#### Exercise brief:
When a line below contains the string "signals", show that line.

#### Records for the exercise:
....

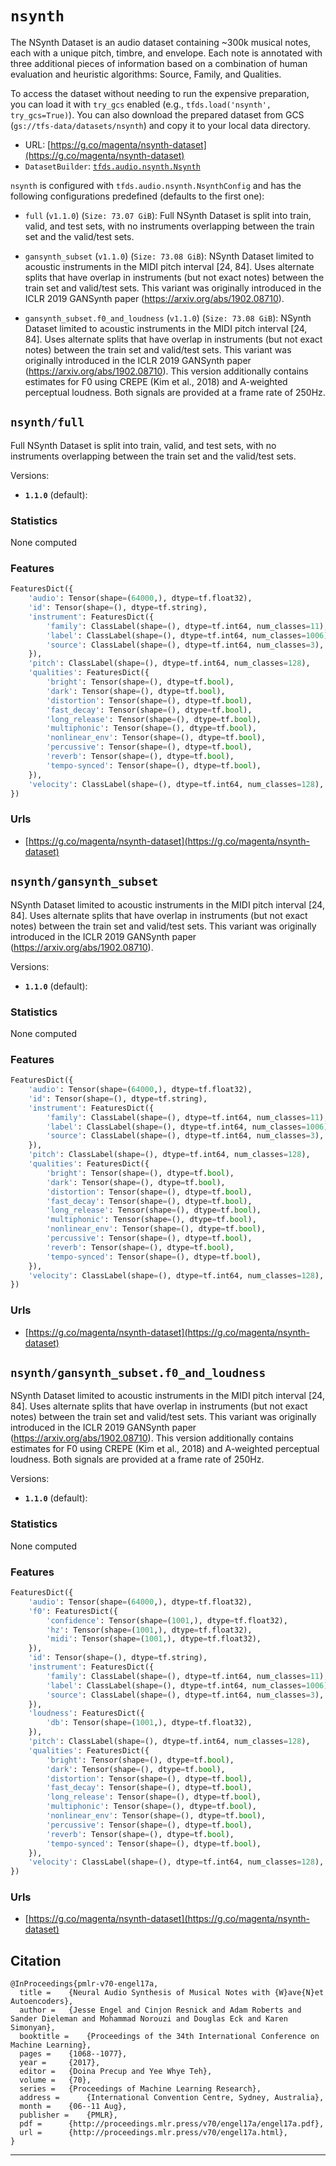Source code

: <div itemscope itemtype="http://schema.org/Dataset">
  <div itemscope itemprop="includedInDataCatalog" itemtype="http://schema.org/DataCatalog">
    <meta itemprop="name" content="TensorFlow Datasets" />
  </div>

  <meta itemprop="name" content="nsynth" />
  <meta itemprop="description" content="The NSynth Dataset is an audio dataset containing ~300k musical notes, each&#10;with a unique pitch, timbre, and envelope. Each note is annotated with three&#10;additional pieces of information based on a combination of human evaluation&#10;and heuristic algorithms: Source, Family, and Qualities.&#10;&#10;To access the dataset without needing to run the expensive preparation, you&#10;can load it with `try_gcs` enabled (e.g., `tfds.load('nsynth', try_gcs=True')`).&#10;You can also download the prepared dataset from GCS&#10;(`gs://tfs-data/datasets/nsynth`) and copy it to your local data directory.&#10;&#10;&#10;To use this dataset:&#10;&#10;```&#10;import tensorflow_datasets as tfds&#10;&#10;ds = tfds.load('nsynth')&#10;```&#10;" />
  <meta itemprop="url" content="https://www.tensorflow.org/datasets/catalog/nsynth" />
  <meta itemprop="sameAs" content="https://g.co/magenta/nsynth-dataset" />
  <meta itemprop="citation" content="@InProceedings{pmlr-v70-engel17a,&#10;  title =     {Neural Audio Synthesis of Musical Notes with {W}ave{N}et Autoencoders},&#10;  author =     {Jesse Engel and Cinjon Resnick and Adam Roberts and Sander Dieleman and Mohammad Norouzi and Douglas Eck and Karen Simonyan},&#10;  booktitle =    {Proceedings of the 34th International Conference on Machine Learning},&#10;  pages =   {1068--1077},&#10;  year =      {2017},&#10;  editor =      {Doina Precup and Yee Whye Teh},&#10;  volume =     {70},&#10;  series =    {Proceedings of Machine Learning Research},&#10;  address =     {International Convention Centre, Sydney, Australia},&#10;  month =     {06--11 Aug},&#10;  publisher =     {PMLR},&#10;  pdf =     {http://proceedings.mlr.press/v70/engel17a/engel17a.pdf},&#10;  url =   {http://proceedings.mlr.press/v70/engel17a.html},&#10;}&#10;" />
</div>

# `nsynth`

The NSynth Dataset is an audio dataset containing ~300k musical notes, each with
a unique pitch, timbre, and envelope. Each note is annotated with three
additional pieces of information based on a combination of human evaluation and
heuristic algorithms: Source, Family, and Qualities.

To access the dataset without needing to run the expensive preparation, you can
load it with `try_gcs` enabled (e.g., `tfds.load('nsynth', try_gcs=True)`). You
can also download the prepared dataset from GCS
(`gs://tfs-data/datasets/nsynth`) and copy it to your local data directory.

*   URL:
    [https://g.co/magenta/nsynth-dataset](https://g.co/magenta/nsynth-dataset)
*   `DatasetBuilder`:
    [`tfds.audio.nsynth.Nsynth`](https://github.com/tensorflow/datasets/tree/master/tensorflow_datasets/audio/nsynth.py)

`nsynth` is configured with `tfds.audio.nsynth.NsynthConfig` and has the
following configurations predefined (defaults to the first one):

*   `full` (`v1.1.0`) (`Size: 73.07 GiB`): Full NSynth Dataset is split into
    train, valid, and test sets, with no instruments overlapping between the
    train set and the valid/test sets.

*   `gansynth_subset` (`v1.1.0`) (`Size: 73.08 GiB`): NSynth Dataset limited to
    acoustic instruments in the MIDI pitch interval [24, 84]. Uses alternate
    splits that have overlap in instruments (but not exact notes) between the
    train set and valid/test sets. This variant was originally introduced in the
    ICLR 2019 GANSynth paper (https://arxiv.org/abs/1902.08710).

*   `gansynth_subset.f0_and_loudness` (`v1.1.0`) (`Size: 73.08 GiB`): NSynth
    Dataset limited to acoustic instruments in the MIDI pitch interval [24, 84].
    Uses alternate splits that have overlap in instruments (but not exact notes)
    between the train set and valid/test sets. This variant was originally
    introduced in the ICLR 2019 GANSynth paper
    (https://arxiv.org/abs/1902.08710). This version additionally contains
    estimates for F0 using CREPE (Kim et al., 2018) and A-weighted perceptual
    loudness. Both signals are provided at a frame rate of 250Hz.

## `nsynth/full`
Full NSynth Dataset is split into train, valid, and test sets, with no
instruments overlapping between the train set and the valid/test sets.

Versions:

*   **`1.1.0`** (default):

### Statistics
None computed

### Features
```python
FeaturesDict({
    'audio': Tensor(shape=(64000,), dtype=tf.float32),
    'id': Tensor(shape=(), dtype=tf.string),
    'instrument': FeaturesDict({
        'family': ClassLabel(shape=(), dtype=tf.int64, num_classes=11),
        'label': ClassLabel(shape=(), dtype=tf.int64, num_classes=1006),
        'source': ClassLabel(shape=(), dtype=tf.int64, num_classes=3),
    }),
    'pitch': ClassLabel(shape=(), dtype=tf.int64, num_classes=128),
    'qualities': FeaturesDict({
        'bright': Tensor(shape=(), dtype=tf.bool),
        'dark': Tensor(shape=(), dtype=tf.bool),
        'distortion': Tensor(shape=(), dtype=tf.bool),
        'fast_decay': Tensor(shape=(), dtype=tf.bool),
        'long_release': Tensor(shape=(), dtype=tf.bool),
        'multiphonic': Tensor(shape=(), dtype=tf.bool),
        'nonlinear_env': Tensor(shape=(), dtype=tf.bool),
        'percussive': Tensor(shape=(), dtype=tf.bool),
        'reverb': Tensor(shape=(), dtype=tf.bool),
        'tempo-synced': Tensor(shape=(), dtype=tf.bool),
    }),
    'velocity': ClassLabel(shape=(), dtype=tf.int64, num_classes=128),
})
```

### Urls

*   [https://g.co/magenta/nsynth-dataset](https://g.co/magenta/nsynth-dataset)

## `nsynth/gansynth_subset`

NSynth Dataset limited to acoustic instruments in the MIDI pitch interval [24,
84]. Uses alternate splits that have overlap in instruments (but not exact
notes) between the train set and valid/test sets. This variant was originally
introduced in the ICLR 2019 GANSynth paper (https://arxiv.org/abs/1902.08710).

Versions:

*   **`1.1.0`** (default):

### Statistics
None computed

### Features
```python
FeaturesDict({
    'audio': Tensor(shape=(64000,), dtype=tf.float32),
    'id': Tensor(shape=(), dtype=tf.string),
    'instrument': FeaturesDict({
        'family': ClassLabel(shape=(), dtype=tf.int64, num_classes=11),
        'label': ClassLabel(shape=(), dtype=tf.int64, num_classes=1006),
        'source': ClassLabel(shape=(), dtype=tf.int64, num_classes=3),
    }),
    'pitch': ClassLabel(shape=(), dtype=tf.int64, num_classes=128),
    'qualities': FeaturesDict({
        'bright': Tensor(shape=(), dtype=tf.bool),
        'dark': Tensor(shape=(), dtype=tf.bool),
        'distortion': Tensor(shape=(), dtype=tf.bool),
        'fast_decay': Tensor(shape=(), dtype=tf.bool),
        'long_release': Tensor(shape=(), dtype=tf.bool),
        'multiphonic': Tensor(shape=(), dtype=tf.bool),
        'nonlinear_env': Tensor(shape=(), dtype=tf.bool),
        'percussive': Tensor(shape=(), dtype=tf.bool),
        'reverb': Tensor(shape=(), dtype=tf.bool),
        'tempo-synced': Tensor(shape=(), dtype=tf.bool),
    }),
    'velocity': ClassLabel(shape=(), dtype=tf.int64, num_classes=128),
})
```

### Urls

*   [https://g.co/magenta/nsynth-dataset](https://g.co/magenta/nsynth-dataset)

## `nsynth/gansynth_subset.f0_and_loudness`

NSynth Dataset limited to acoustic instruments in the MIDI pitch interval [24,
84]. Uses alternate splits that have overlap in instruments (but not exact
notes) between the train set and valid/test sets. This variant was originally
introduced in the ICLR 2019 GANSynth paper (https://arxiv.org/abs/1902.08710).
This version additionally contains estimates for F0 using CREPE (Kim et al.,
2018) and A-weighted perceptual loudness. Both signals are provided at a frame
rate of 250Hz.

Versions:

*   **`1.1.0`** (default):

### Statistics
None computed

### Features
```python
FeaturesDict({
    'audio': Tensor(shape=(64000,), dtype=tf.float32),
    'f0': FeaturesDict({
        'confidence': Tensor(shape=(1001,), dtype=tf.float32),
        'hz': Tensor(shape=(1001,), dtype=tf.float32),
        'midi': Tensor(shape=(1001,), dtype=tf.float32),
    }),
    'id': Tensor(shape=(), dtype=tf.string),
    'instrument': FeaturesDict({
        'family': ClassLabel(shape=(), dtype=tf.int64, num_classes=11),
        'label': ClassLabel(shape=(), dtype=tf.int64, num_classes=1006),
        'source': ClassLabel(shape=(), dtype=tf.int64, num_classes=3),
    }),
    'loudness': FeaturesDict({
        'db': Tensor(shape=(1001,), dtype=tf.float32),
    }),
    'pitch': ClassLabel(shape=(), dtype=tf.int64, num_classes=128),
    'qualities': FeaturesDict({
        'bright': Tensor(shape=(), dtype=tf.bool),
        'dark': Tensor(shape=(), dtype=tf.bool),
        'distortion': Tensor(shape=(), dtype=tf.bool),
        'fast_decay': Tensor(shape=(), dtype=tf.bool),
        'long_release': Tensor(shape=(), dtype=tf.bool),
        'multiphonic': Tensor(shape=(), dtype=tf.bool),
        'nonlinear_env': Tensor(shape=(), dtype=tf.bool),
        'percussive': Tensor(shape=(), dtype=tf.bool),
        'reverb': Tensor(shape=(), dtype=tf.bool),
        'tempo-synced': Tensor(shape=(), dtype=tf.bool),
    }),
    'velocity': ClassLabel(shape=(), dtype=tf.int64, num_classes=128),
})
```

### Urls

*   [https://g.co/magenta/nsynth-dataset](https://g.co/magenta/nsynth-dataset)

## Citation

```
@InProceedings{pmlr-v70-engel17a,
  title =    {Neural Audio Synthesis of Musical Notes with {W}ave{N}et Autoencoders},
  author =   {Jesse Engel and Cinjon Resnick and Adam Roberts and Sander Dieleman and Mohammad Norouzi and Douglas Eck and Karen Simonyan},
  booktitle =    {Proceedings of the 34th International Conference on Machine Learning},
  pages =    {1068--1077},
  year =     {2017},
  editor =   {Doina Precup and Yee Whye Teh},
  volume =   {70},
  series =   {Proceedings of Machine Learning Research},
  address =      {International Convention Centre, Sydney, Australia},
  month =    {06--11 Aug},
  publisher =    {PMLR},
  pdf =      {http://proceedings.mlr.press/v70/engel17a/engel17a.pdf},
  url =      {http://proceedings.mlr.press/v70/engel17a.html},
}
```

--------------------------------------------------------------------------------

....

#### Exercise result:
    loudness. Both signals are provided at a frame rate of 250Hz.
2018) and A-weighted perceptual loudness. Both signals are provided at a frame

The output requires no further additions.